Hello sir/Madam

Discussion in 'English Only' started by Mike2947, Dec 19, 2011.

  1. Mike2947 Senior Member

    Chinese
    Hello everybody,
    I have not seen people saying "Hello Madam" as much as they say "Hello sir". Is "Hello madam" as prevalent as "Hello sir"? Actually I have used this one, but sometimes I think the person I refer to looks at me strangely.
    Thank you :)
     
    Last edited: Dec 19, 2011
  2. GreenWhiteBlue

    GreenWhiteBlue Senior Member

    The City of New York
    USA - English
    Common terms of address used for strangers vary enormously depending on where you are.
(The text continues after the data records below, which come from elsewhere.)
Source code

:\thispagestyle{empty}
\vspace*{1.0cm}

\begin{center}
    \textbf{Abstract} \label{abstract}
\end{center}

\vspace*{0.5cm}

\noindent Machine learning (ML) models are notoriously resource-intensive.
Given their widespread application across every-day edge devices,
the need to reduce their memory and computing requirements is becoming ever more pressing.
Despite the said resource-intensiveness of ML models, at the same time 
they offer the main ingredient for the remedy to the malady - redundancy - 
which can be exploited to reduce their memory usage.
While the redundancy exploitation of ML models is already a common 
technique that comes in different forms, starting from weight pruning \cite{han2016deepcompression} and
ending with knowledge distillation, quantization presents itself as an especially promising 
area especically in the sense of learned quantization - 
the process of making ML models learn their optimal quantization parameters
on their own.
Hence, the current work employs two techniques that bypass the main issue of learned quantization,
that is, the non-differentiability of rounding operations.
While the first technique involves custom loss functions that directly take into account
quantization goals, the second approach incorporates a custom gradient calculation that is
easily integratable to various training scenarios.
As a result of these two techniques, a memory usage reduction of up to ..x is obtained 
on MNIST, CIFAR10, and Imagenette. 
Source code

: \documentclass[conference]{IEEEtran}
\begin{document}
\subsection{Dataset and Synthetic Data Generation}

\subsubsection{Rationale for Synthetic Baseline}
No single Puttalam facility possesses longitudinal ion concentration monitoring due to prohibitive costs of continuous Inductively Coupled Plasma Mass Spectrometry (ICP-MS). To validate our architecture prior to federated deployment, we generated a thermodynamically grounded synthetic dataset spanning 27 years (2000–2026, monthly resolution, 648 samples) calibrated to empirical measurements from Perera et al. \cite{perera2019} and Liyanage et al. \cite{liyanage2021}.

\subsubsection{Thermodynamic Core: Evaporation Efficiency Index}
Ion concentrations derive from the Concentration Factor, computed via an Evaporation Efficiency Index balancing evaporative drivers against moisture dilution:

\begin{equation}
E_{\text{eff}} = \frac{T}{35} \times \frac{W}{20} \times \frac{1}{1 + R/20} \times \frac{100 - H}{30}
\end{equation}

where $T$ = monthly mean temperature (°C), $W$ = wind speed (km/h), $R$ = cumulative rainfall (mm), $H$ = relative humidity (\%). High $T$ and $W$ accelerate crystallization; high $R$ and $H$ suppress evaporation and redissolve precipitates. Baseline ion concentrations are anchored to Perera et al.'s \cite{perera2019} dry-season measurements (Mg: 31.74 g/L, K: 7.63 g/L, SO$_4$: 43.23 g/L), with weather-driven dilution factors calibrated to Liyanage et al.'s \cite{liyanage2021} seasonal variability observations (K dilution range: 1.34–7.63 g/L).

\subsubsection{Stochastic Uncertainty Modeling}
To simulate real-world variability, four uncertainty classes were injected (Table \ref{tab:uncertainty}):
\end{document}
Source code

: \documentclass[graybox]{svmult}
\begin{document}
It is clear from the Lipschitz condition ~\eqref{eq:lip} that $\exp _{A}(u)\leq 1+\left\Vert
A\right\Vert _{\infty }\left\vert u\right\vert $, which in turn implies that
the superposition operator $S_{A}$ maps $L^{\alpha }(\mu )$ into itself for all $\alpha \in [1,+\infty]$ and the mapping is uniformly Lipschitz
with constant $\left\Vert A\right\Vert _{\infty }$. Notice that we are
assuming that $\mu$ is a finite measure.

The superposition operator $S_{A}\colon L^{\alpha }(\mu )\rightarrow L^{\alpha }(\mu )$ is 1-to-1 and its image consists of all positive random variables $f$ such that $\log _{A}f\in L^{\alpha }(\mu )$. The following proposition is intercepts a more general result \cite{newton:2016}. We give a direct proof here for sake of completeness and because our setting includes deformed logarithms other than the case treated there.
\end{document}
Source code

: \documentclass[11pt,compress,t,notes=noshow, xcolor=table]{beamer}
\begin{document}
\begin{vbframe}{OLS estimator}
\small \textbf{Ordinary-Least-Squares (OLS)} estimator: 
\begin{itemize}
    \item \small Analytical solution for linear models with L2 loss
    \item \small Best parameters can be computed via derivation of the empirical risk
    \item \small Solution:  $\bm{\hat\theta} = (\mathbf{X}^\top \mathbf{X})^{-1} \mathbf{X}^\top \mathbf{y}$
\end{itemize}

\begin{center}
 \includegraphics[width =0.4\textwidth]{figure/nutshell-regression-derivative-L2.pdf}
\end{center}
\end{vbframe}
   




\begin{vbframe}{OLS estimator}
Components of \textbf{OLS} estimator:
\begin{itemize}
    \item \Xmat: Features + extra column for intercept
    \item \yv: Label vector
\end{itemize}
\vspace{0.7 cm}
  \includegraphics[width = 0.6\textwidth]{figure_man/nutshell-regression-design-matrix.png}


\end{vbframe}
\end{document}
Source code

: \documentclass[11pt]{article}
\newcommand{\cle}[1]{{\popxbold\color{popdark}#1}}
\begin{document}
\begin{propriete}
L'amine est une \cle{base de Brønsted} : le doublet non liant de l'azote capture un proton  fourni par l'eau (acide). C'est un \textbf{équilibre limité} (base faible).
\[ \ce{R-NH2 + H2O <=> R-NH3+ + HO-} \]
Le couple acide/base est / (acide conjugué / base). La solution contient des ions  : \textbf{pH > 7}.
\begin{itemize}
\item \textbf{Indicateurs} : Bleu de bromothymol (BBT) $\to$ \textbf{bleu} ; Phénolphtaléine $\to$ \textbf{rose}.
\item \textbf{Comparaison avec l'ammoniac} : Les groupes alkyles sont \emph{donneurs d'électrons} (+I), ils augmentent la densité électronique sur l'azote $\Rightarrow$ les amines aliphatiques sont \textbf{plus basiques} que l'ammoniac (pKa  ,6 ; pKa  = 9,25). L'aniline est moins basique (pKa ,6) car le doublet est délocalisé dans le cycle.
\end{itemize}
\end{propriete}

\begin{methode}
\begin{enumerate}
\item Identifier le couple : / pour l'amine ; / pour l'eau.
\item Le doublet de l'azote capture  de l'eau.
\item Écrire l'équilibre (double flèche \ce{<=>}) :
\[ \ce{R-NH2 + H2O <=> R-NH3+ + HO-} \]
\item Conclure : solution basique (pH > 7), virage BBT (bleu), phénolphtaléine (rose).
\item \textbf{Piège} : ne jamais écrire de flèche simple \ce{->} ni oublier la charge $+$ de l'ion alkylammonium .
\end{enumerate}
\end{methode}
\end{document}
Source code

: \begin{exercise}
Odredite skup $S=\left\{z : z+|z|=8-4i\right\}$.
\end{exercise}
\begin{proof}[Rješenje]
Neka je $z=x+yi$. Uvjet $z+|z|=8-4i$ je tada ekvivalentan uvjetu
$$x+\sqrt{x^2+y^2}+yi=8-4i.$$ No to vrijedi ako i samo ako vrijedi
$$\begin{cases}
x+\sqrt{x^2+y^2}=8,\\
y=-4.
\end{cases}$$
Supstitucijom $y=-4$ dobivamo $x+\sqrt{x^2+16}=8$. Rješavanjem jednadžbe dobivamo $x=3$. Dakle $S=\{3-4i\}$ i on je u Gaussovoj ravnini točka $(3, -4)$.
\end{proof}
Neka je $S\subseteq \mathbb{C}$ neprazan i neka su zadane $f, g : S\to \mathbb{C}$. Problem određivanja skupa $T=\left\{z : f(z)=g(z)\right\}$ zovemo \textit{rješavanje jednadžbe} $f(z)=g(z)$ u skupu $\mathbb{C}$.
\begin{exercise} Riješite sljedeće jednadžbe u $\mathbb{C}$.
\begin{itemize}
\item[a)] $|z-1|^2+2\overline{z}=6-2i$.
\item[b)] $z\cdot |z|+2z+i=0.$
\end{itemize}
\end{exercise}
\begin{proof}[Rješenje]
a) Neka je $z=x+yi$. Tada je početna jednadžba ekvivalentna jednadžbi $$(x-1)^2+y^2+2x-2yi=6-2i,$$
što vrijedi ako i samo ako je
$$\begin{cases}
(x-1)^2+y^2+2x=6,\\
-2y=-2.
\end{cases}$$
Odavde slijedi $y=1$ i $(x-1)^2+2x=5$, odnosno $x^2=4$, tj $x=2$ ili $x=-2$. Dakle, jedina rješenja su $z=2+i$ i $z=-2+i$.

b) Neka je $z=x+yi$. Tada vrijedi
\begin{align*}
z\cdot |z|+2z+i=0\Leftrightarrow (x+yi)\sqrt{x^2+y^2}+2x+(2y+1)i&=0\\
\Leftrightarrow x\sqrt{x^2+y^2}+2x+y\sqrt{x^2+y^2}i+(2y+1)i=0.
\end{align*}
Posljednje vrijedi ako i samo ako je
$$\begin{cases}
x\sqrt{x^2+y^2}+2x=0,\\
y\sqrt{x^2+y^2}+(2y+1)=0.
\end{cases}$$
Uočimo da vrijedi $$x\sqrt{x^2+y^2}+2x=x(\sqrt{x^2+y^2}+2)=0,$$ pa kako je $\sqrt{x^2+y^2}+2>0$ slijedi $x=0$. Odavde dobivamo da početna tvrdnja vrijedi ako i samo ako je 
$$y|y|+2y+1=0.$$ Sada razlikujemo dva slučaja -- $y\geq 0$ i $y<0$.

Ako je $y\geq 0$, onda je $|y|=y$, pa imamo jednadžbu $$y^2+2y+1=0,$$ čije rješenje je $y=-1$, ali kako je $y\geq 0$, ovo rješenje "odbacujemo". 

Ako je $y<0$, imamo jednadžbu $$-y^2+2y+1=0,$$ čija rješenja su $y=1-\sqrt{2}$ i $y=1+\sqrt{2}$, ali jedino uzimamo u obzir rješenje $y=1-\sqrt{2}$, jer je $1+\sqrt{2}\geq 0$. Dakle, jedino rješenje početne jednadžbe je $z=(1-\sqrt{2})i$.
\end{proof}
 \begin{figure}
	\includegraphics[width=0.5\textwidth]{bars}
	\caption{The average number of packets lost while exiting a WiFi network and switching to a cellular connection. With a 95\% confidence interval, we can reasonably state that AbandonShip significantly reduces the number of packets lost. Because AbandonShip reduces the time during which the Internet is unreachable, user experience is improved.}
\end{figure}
Based on numerous previous comments on this forum, it seems that Americans are much more formal in addressing strangers than most Britons are, and the term "sir" is vastly more common in everyday conversation in the US than it is in the UK. On the other hand, "Madam" is not so common; its far more common replacement in the US is its shorter form "ma'am", which in the US always rhymes with "ham", and "miss" may also be used to address an unknown woman regardless of the age of the person addressed. That being said, it would still be odd to tack either a "sir" or a "ma'am" onto the greeting "Hello!", even if speaking to a stranger.
     
    Last edited: Dec 19, 2011
  3. Copyright

    Copyright Senior Member

    Penang
    American English
    I was waiting for someone to express my thoughts so I could simply agree. Thank you, GWB.
     
  4. Pertinax

    Pertinax Senior Member

    Queensland, Aust
    BrE->AuE
    In my experience in Australia, the terms "sir" and "madam" are used only by staff addressing customers in shops, hotels, etc. The more formally the customer is dressed, and the more white hairs they have, the more likely the use of the honorific.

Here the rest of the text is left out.